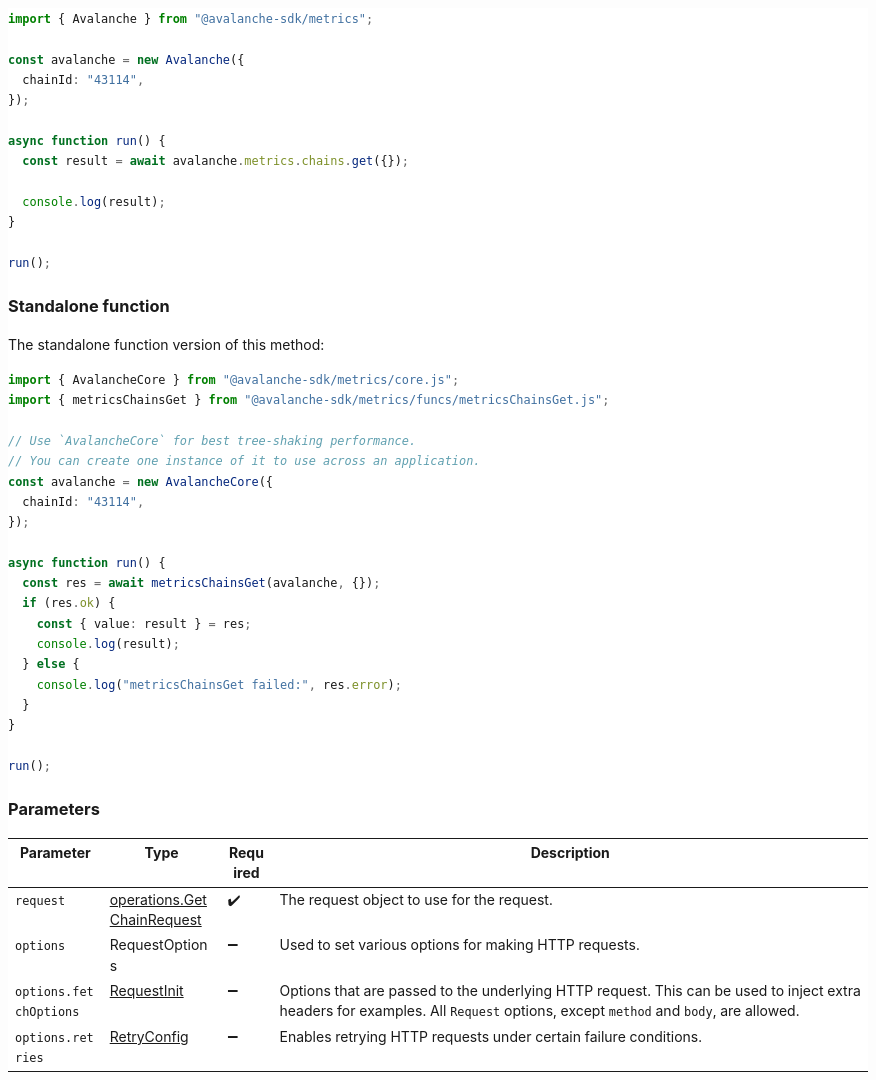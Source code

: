 
```typescript
import { Avalanche } from "@avalanche-sdk/metrics";

const avalanche = new Avalanche({
  chainId: "43114",
});

async function run() {
  const result = await avalanche.metrics.chains.get({});

  console.log(result);
}

run();
```

### Standalone function

The standalone function version of this method:

```typescript
import { AvalancheCore } from "@avalanche-sdk/metrics/core.js";
import { metricsChainsGet } from "@avalanche-sdk/metrics/funcs/metricsChainsGet.js";

// Use `AvalancheCore` for best tree-shaking performance.
// You can create one instance of it to use across an application.
const avalanche = new AvalancheCore({
  chainId: "43114",
});

async function run() {
  const res = await metricsChainsGet(avalanche, {});
  if (res.ok) {
    const { value: result } = res;
    console.log(result);
  } else {
    console.log("metricsChainsGet failed:", res.error);
  }
}

run();
```

### Parameters

| Parameter                                                                                                                                                                      | Type                                                                                                                                                                           | Required                                                                                                                                                                       | Description                                                                                                                                                                    |
| ------------------------------------------------------------------------------------------------------------------------------------------------------------------------------ | ------------------------------------------------------------------------------------------------------------------------------------------------------------------------------ | ------------------------------------------------------------------------------------------------------------------------------------------------------------------------------ | ------------------------------------------------------------------------------------------------------------------------------------------------------------------------------ |
| `request`                                                                                                                                                                      | [operations.GetChainRequest](../../models/operations/getchainrequest.md)                                                                                                       | :heavy_check_mark:                                                                                                                                                             | The request object to use for the request.                                                                                                                                     |
| `options`                                                                                                                                                                      | RequestOptions                                                                                                                                                                 | :heavy_minus_sign:                                                                                                                                                             | Used to set various options for making HTTP requests.                                                                                                                          |
| `options.fetchOptions`                                                                                                                                                         | [RequestInit](https://developer.mozilla.org/en-US/docs/Web/API/Request/Request#options)                                                                                        | :heavy_minus_sign:                                                                                                                                                             | Options that are passed to the underlying HTTP request. This can be used to inject extra headers for examples. All `Request` options, except `method` and `body`, are allowed. |
| `options.retries`                                                                                                                                                              | [RetryConfig](../../lib/utils/retryconfig.md)                                                                                                                                  | :heavy_minus_sign:                                                                                                                                                             | Enables retrying HTTP requests under certain failure conditions.                                                                                                               |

++++

**THE TASK:** Check each line of the listing above for the string "const", then give how many lines have it. No other text.

**YOUR RESPONSE:** 5